## Provided records:

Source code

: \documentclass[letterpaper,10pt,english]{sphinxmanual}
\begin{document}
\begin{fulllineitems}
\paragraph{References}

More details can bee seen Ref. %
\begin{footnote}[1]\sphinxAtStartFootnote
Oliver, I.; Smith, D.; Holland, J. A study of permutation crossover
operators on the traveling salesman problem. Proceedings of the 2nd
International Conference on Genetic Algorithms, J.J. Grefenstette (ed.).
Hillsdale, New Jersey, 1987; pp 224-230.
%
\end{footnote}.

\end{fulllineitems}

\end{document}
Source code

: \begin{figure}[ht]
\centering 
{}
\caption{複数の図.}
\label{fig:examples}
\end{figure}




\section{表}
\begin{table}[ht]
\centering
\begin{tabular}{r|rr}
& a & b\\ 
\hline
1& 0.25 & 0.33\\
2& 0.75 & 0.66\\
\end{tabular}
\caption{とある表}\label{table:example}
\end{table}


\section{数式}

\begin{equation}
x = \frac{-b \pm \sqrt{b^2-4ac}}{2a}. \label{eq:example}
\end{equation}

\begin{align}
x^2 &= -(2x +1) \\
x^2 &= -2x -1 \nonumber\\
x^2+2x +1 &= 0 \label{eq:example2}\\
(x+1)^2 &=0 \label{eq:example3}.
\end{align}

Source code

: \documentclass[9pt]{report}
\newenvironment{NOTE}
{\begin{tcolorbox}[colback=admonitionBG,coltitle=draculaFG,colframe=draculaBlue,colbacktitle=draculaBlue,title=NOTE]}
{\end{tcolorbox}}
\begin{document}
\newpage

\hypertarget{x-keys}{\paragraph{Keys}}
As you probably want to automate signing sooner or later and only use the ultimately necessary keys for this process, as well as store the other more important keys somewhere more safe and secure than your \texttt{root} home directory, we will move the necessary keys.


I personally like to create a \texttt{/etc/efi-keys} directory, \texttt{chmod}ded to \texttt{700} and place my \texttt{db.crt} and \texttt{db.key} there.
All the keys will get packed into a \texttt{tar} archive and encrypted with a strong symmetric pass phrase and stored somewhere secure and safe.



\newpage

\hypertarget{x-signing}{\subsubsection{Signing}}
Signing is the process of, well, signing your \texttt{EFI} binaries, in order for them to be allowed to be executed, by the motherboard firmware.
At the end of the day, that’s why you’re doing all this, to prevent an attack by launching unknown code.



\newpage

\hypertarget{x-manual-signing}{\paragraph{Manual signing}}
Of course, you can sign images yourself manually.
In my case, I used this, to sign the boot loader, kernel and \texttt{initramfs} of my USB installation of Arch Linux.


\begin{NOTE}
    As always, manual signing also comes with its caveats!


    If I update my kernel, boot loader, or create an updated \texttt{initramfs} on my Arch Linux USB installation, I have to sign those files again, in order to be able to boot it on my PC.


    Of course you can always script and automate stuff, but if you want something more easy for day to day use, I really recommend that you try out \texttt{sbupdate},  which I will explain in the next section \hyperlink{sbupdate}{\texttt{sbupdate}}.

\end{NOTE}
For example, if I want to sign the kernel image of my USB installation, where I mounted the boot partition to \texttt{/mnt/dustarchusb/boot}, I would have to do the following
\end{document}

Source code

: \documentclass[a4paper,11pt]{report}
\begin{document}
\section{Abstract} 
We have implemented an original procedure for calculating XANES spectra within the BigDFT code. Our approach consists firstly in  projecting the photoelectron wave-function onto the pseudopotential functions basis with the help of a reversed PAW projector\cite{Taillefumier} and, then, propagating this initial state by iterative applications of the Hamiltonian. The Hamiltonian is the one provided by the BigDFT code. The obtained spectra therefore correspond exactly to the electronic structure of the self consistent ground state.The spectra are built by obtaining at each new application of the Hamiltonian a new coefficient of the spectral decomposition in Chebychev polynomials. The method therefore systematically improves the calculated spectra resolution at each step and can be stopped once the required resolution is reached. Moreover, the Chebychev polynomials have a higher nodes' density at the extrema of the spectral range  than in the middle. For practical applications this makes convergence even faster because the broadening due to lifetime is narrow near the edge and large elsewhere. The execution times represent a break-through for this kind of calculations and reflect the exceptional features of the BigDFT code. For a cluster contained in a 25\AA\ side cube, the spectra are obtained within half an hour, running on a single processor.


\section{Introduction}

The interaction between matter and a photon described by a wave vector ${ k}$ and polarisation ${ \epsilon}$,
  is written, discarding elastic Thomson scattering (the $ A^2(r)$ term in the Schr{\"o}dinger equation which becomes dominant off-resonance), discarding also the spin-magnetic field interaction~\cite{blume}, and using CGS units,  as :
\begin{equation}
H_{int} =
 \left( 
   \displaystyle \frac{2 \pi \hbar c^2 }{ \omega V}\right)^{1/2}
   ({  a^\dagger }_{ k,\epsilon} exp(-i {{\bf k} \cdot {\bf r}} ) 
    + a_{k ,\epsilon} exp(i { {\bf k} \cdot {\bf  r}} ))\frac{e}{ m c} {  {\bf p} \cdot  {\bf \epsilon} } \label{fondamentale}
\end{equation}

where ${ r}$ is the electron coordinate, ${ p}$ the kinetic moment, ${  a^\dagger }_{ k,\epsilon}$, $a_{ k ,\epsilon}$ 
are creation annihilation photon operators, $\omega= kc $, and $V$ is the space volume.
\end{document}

## Task prompt:
Make a tally of the lines in this data that include the string "dagger", and answer with that tally alone.

## Answer area:
2